Fantasy settings often face existential threats from individually powerful monsters, and individually powerful mages and magic-wielders (collectively, adventurers) hold them at bay, presumably because they like the world being there. Adventurers are effectively the rock stars and gods of a setting. As in any society, there exists a system of ethics which justifies the current [im]balance of powers: it glorifies duels, individual achievement, and either hereditary nobility or allegedly fair meritocratic nobility. In this system of ethics, magic specifically and power in general is to be deserved, fought for, initiated or born into, and definitely not claimed by mobs of uneducated, undeserving rubes.
From this point of view, technology is exactly the latter. Learning the fireball spell is thought to require hard work, personal responsibility, dedication and a certain allegedly cultured mindset; meanwhile, anyone can just whip up a technological fireball in a pressure cooker. Mages don't like that.
What's [in-universe] bad about this setup is the adventurers' total unaccountability to the public. In the real world, we wish / pretend that the wielders of the biggest fireballs answer to the electorate. In a fanasy setting, even the pretense is absent: If a dragon can eat a 10k pop town and an adventurer can kill the dragon, then his or her wishes count for more than the wishes of 10k people.

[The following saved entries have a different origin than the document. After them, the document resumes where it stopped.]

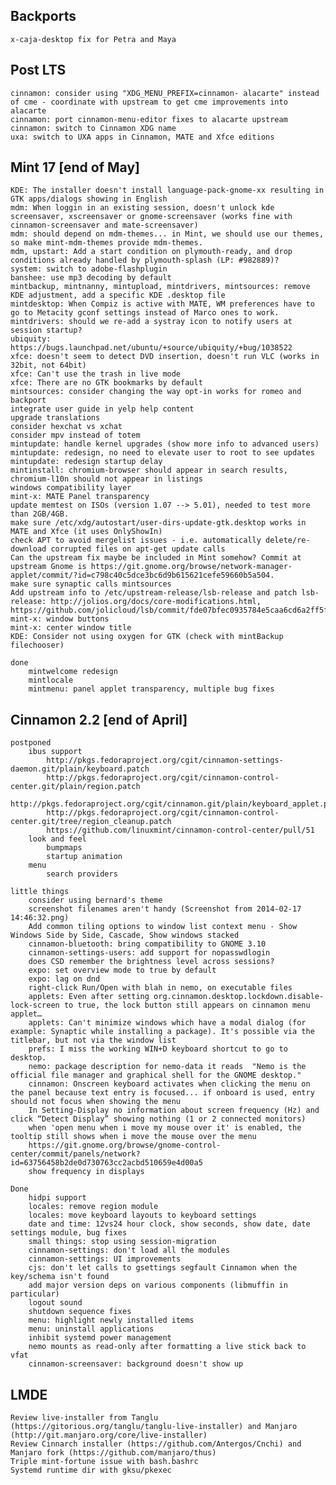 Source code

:
Backports
---------
	x-caja-desktop fix for Petra and Maya

Post LTS
--------
	cinnamon: consider using "XDG_MENU_PREFIX=cinnamon- alacarte" instead of cme - coordinate with upstream to get cme improvements into alacarte
	cinnamon: port cinnamon-menu-editor fixes to alacarte upstream
	cinnamon: switch to Cinnamon XDG name
	uxa: switch to UXA apps in Cinnamon, MATE and Xfce editions


Mint 17 [end of May]
--------------------
	KDE: The installer doesn't install language-pack-gnome-xx resulting in GTK apps/dialogs showing in English
	mdm: When loggin in an existing session, doesn't unlock kde screensaver, xscreensaver or gnome-screensaver (works fine with cinnamon-screensaver and mate-screensaver)	 
	mdm: should depend on mdm-themes... in Mint, we should use our themes, so make mint-mdm-themes provide mdm-themes.
	mdm, upstart: Add a start condition on plymouth-ready, and drop conditions already handled by plymouth-splash (LP: #982889)?
	system: switch to adobe-flashplugin
	banshee: use mp3 decoding by default
	mintbackup, mintnanny, mintupload, mintdrivers, mintsources: remove KDE adjustment, add a specific KDE .desktop file
	mintdesktop: When Compiz is active with MATE, WM preferences have to go to Metacity gconf settings instead of Marco ones to work.
	mintdrivers: should we re-add a systray icon to notify users at session startup?	
	ubiquity: https://bugs.launchpad.net/ubuntu/+source/ubiquity/+bug/1038522
	xfce: doesn't seem to detect DVD insertion, doesn't run VLC (works in 32bit, not 64bit)
	xfce: Can't use the trash in live mode
	xfce: There are no GTK bookmarks by default
	mintsources: consider changing the way opt-in works for romeo and backport	
	integrate user guide in yelp help content
	upgrade translations
	consider hexchat vs xchat
	consider mpv instead of totem
	mintupdate: handle kernel upgrades (show more info to advanced users)
	mintupdate: redesign, no need to elevate user to root to see updates
	mintupdate: redesign startup delay
	mintinstall: chromium-browser should appear in search results, chromium-l10n should not appear in listings
	windows compatibility layer
	mint-x: MATE Panel transparency	
	update memtest on ISOs (version 1.07 --> 5.01), needed to test more than 2GB/4GB.
	make sure /etc/xdg/autostart/user-dirs-update-gtk.desktop works in MATE and Xfce (it uses OnlyShowIn)
	check APT to avoid mergelist issues - i.e. automatically delete/re-download corrupted files on apt-get update calls
	Can the upstream fix maybe be included in Mint somehow? Commit at upstream Gnome is https://git.gnome.org/browse/network-manager-applet/commit/?id=c798c40c5dce3bc6d9b615621cefe59660b5a504.
	make sure synaptic calls mintsources
	Add upstream info to /etc/upstream-release/lsb-release and patch lsb-release: http://jolios.org/docs/core-modifications.html, https://github.com/jolicloud/lsb/commit/fde07bfec0935784e5caa6cd6a2ff5f81c3d0ad4
	mint-x: window buttons
	mint-x: center window title
	KDE: Consider not using oxygen for GTK (check with mintBackup filechooser)

	done
		mintwelcome redesign
		mintlocale
		mintmenu: panel applet transparency, multiple bug fixes


Cinnamon 2.2 [end of April]
---------------------------	 
	postponed
		ibus support		
			http://pkgs.fedoraproject.org/cgit/cinnamon-settings-daemon.git/plain/keyboard.patch 
			http://pkgs.fedoraproject.org/cgit/cinnamon-control-center.git/plain/region.patch 
			http://pkgs.fedoraproject.org/cgit/cinnamon.git/plain/keyboard_applet.patch
			http://pkgs.fedoraproject.org/cgit/cinnamon-control-center.git/tree/region_cleanup.patch
			https://github.com/linuxmint/cinnamon-control-center/pull/51	
		look and feel
			bumpmaps		
			startup animation
		menu		
			search providers
	
	little things
		consider using bernard's theme
		screenshot filenames aren't handy (Screenshot from 2014-02-17 14:46:32.png)
		Add common tiling options to window list context menu - Show Windows Side by Side, Cascade, Show windows stacked
		cinnamon-bluetooth: bring compatibility to GNOME 3.10
		cinnamon-settings-users: add support for nopasswdlogin
		does CSD remember the brightness level across sessions?
		expo: set overview mode to true by default
		expo: lag on dnd		
		right-click Run/Open with blah in nemo, on executable files		
		applets: Even after setting org.cinnamon.desktop.lockdown.disable-lock-screen to true, the lock button still appears on cinnamon menu applet…
		applets: Can't minimize windows which have a modal dialog (for example: Synaptic while installing a package). It's possible via the titlebar, but not via the window list
		prefs: I miss the working WIN+D keyboard shortcut to go to desktop.
		nemo: package description for nemo-data it reads  "Nemo is the official file manager and graphical shell for the GNOME desktop."
		cinnamon: Onscreen keyboard activates when clicking the menu on the panel because text entry is focused... if onboard is used, entry should not focus when showing the menu	
 		In Setting-Display no information about screen frequency (Hz) and click “Detect Display” showing nothing (1 or 2 connected monitors)
		when 'open menu when i move my mouse over it' is enabled, the tooltip still shows when i move the mouse over the menu
		https://git.gnome.org/browse/gnome-control-center/commit/panels/network?id=63756458b2de0d730763cc2acbd510659e4d00a5
		show frequency in displays

	Done
		hidpi support
		locales: remove region module
		locales: move keyboard layouts to keyboard settings
		date and time: 12vs24 hour clock, show seconds, show date, date settings module, bug fixes
		small things: stop using session-migration
		cinnamon-settings: don't load all the modules
		cinnamon-settings: UI improvements
		cjs: don't let calls to gsettings segfault Cinnamon when the key/schema isn't found
		add major version deps on various components (libmuffin in particular)
		logout sound
		shutdown sequence fixes
		menu: highlight newly installed items
		menu: uninstall applications
		inhibit systemd power management
		nemo mounts as read-only after formatting a live stick back to vfat
		cinnamon-screensaver: background doesn't show up


LMDE
----
	Review live-installer from Tanglu (https://gitorious.org/tanglu/tanglu-live-installer) and Manjaro (http://git.manjaro.org/core/live-installer)
	Review Cinnarch installer (https://github.com/Antergos/Cnchi) and Manjaro fork (https://github.com/manjaro/thus)
	Triple mint-fortune issue with bash.bashrc
	Systemd runtime dir with gksu/pkexec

Technology promises a solution to this and a complete overhaul of the power [im]balance.
Also, the rise (and abuse) of industry, given an existing magical tradition, doesn't happen overnight and doesn't have a reason to happen if the needs of the populace are met by magic. There's no need for trains and vaccines if portals and cure potions work and are available on demand. Furthermore, traditional fantasy magic would complement real-world technology: manipulating inertia and friction, superconductivity, waste disposal and of course sources and sinks of infinite energy.
So a plausible setup looks like that:
A faction of magic-wielders (of course) decided to kickstart an industrial magitech revolution. The "old guard" mystics saw the "undeserved" enpowerment as yet another existential threat to the world, something between werewolves making peasants into more werewolves and posting launch codes on 4chan. They went to war and the mystics won; the land was despoiled as a result of said war (but the mystics blame the technocrats who "forced their hand").
Mages look down on mundane humans: depending on whether magic is inherited or can be learned by anyone, the mundanes are either untermenschen or idiots/cowards who deserve their lowly station (suppose you came home after a tour fighting ISIS and heard someone complain about their selfie not getting enough likes). They also don't involve mundanes in mage-mage conflicts (because mundanes are useless).
Thus, mundane affairs are managed by the king, a mundane appointee by design: this way, mages don't have to fight for the position; a sorcerer-king would be a genuine highest office in the land, a mark of great prestige and a constant source of conflict. Because the ability to request and then dispense magical aid to the populace outweighs any possible mundane advantage, the king is fairly secure in his position and can hand it down to his children. The king's spies look for unsanctioned sources of magic, confiscate it from peasants and report particularly troublesome occurrences to the mages. And technology that could be a threat to the status quo is, of course, banned.